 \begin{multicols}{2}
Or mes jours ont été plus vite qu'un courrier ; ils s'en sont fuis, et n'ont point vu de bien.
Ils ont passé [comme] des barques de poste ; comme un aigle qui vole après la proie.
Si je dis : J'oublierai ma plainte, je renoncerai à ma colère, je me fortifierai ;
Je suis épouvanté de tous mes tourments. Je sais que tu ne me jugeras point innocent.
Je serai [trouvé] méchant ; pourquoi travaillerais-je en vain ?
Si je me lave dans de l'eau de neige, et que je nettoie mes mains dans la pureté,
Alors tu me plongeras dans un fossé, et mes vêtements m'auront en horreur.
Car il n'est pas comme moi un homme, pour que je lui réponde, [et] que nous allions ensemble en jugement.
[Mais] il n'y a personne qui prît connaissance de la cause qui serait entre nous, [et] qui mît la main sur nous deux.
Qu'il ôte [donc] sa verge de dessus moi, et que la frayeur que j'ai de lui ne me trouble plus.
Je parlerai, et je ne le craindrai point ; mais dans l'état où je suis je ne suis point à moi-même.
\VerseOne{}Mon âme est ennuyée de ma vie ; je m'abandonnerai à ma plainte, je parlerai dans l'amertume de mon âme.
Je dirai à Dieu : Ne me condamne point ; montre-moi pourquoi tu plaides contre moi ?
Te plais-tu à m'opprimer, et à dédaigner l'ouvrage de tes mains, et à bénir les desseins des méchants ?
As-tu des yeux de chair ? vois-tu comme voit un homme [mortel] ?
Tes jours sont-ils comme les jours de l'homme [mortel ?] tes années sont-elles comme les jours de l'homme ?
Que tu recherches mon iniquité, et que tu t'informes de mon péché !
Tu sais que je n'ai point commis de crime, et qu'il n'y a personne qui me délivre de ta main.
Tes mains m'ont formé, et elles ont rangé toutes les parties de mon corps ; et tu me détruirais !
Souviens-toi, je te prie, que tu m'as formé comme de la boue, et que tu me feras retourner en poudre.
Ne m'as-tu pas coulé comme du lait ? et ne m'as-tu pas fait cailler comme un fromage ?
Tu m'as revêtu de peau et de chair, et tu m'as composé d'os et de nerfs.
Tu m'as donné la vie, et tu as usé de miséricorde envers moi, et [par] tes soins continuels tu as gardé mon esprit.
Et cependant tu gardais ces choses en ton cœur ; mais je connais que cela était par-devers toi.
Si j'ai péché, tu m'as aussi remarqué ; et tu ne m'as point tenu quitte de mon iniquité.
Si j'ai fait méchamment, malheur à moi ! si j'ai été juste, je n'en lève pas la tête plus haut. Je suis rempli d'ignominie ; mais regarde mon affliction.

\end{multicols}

+--

Which lines run from the one holding "Alors tu me" through the one holding "As-tu des yeux" in the records above? Repeat them exactly, both included, and nothing more.

Alors tu me plongeras dans un fossé, et mes vêtements m'auront en horreur.
Car il n'est pas comme moi un homme, pour que je lui réponde, [et] que nous allions ensemble en jugement.
[Mais] il n'y a personne qui prît connaissance de la cause qui serait entre nous, [et] qui mît la main sur nous deux.
Qu'il ôte [donc] sa verge de dessus moi, et que la frayeur que j'ai de lui ne me trouble plus.
Je parlerai, et je ne le craindrai point ; mais dans l'état où je suis je ne suis point à moi-même.
\VerseOne{}Mon âme est ennuyée de ma vie ; je m'abandonnerai à ma plainte, je parlerai dans l'amertume de mon âme.
Je dirai à Dieu : Ne me condamne point ; montre-moi pourquoi tu plaides contre moi ?
Te plais-tu à m'opprimer, et à dédaigner l'ouvrage de tes mains, et à bénir les desseins des méchants ?
As-tu des yeux de chair ? vois-tu comme voit un homme [mortel] ?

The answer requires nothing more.